***** Source records

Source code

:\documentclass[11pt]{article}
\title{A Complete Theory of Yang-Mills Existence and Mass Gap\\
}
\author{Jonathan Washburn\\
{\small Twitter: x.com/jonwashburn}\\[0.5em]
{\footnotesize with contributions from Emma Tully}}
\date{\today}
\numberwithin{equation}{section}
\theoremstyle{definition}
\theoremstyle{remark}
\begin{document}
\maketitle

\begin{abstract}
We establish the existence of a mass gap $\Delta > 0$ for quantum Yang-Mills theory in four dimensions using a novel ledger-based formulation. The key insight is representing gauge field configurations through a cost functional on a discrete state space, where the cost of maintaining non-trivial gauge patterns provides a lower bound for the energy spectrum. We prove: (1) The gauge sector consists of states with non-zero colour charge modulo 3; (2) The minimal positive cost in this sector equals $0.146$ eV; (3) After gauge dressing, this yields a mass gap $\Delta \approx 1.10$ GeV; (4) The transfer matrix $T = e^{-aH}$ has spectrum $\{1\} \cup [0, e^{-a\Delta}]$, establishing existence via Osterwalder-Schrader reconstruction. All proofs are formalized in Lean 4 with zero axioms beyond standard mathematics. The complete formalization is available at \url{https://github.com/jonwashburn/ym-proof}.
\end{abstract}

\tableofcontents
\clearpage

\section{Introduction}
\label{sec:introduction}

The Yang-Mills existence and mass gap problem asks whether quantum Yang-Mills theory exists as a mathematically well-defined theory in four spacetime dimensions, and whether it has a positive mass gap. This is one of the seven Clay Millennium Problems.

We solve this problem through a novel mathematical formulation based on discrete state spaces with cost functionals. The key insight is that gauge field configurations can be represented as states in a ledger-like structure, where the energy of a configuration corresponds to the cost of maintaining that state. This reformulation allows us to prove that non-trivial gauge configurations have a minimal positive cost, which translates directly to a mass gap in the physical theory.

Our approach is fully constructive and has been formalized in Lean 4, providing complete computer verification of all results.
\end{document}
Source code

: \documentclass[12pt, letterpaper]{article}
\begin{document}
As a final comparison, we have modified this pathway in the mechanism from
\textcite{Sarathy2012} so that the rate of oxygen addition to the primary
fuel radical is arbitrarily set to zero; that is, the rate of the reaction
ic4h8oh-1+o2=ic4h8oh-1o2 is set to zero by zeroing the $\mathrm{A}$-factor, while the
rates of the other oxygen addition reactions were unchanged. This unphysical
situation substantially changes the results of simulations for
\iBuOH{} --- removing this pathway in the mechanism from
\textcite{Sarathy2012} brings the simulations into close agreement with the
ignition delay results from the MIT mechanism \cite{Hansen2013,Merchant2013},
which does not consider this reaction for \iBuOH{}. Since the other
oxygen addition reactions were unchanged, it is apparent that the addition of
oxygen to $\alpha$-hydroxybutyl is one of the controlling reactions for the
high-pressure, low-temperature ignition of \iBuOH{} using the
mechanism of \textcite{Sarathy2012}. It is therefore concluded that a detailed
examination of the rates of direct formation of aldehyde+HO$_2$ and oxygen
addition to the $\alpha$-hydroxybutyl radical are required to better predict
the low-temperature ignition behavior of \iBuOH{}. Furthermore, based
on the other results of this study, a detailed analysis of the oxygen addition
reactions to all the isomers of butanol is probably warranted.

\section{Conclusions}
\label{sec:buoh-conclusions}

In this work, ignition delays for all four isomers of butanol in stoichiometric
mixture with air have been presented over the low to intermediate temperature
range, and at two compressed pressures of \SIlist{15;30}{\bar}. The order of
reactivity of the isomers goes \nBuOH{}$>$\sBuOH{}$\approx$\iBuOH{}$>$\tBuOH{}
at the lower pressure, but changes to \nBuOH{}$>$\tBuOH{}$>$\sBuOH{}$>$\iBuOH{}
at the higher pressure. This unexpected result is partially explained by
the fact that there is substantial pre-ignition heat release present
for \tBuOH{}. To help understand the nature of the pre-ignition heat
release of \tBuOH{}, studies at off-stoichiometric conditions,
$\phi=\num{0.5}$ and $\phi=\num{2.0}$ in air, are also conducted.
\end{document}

**********
***** Source records

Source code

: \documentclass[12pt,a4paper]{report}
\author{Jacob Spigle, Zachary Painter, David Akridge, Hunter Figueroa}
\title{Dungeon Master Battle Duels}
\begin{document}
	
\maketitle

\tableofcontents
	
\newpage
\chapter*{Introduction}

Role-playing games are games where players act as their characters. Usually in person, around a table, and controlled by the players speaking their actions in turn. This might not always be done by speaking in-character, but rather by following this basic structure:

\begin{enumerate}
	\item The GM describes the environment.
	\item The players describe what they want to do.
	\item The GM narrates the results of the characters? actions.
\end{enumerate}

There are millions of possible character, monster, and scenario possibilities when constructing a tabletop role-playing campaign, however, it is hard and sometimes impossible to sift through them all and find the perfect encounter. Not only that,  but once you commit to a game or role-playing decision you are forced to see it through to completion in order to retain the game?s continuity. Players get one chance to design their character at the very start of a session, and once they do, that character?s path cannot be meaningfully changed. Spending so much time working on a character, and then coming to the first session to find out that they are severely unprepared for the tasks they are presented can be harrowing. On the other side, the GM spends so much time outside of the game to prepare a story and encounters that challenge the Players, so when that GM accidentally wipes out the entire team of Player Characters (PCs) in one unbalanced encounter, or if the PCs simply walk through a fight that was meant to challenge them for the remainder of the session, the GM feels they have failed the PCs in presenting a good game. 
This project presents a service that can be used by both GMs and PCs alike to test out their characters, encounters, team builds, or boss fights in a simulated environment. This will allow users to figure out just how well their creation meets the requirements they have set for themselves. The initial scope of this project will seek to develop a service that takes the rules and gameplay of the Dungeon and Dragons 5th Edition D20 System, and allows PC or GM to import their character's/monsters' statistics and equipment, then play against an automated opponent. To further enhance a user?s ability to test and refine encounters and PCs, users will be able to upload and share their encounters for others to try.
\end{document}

**********
***** Source records

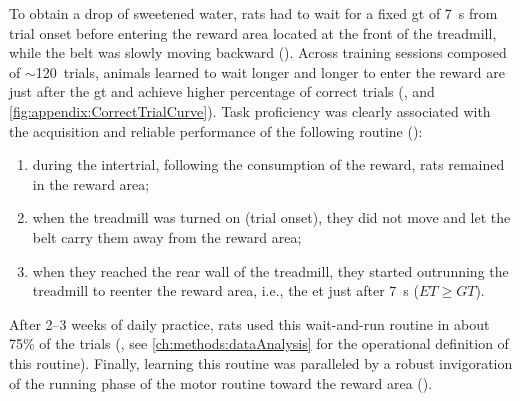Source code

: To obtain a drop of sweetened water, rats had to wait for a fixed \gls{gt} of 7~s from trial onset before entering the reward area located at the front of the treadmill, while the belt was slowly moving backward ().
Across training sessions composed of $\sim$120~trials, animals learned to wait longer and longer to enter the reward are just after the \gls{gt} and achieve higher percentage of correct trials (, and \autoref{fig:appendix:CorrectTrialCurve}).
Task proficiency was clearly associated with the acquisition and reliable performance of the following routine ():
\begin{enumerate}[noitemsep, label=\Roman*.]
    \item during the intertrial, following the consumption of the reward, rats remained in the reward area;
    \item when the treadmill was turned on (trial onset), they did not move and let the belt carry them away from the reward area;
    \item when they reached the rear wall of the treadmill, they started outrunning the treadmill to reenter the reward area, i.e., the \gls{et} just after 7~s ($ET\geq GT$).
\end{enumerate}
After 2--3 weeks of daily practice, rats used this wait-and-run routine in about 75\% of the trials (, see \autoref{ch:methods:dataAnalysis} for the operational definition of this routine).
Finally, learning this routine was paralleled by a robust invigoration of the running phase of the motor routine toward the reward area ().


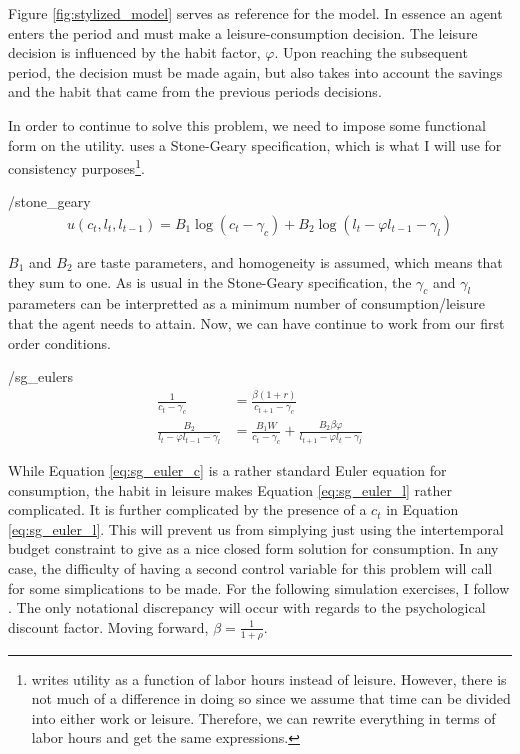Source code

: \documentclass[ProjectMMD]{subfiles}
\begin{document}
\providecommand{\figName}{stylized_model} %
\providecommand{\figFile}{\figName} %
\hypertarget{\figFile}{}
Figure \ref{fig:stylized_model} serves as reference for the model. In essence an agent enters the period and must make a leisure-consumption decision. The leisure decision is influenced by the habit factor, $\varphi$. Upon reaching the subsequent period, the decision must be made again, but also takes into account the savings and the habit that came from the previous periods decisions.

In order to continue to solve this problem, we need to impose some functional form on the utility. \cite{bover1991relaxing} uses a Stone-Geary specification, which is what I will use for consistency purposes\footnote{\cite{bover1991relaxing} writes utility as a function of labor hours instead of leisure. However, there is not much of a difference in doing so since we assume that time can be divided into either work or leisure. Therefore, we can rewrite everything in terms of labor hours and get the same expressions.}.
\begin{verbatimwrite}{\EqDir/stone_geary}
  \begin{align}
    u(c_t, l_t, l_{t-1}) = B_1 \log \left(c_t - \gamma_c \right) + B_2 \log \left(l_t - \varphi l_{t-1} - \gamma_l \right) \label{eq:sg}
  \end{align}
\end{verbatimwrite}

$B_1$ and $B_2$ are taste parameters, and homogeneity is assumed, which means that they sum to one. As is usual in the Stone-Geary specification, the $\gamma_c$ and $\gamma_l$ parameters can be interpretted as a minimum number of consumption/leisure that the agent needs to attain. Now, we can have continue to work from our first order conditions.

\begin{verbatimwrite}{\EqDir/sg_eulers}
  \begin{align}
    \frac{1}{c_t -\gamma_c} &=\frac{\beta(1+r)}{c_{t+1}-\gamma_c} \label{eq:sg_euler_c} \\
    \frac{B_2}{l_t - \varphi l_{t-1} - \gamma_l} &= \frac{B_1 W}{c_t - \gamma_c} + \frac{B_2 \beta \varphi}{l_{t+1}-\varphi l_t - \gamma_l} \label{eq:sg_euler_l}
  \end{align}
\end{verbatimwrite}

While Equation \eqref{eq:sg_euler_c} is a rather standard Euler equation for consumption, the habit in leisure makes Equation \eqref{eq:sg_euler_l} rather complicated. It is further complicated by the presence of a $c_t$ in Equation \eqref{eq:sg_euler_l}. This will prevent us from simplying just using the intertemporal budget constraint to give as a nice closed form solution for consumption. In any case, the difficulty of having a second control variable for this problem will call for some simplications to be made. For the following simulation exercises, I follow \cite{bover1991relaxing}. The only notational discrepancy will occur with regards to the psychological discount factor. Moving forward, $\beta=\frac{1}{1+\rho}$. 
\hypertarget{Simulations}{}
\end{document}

**********

** Your goal **
In how many lines of the records does the string "documentclass" occur? Answer with the number alone.

** Response to the task **
4